#### WORK REQUIRED
Starting with the first line, output the data exactly, through to the last line.

(Stored data)
• • • •
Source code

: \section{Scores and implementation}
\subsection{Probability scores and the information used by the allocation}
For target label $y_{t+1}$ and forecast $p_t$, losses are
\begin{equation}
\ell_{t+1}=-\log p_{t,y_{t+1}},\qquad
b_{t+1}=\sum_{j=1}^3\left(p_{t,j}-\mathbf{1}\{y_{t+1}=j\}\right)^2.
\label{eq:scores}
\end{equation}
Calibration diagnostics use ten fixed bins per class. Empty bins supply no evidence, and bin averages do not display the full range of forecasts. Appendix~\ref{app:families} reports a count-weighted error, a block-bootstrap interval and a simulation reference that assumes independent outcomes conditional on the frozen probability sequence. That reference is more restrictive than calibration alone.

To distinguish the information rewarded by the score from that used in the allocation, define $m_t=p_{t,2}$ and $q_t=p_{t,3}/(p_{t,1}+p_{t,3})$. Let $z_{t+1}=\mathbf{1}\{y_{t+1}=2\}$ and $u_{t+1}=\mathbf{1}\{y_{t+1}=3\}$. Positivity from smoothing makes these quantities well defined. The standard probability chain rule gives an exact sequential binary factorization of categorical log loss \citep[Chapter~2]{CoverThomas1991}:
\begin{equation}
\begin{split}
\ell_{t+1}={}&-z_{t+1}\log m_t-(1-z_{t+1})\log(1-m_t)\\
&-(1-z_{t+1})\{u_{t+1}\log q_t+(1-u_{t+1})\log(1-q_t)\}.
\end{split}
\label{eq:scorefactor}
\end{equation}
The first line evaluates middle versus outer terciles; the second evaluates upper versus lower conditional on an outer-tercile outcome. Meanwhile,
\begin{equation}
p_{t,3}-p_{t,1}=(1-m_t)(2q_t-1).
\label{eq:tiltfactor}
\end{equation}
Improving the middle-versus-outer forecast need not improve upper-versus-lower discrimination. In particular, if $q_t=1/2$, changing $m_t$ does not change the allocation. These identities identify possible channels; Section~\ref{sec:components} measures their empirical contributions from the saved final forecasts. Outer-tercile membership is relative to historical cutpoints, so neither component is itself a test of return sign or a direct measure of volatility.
• • • •
#### TASK SOLUTION
Source code

: \section{Scores and implementation}
\subsection{Probability scores and the information used by the allocation}
For target label $y_{t+1}$ and forecast $p_t$, losses are
\begin{equation}
\ell_{t+1}=-\log p_{t,y_{t+1}},\qquad
b_{t+1}=\sum_{j=1}^3\left(p_{t,j}-\mathbf{1}\{y_{t+1}=j\}\right)^2.
\label{eq:scores}
\end{equation}
Calibration diagnostics use ten fixed bins per class. Empty bins supply no evidence, and bin averages do not display the full range of forecasts. Appendix~\ref{app:families} reports a count-weighted error, a block-bootstrap interval and a simulation reference that assumes independent outcomes conditional on the frozen probability sequence. That reference is more restrictive than calibration alone.

To distinguish the information rewarded by the score from that used in the allocation, define $m_t=p_{t,2}$ and $q_t=p_{t,3}/(p_{t,1}+p_{t,3})$. Let $z_{t+1}=\mathbf{1}\{y_{t+1}=2\}$ and $u_{t+1}=\mathbf{1}\{y_{t+1}=3\}$. Positivity from smoothing makes these quantities well defined. The standard probability chain rule gives an exact sequential binary factorization of categorical log loss \citep[Chapter~2]{CoverThomas1991}:
\begin{equation}
\begin{split}
\ell_{t+1}={}&-z_{t+1}\log m_t-(1-z_{t+1})\log(1-m_t)\\
&-(1-z_{t+1})\{u_{t+1}\log q_t+(1-u_{t+1})\log(1-q_t)\}.
\end{split}
\label{eq:scorefactor}
\end{equation}
The first line evaluates middle versus outer terciles; the second evaluates upper versus lower conditional on an outer-tercile outcome. Meanwhile,
\begin{equation}
p_{t,3}-p_{t,1}=(1-m_t)(2q_t-1).
\label{eq:tiltfactor}
\end{equation}
Improving the middle-versus-outer forecast need not improve upper-versus-lower discrimination. In particular, if $q_t=1/2$, changing $m_t$ does not change the allocation. These identities identify possible channels; Section~\ref{sec:components} measures their empirical contributions from the saved final forecasts. Outer-tercile membership is relative to historical cutpoints, so neither component is itself a test of return sign or a direct measure of volatility.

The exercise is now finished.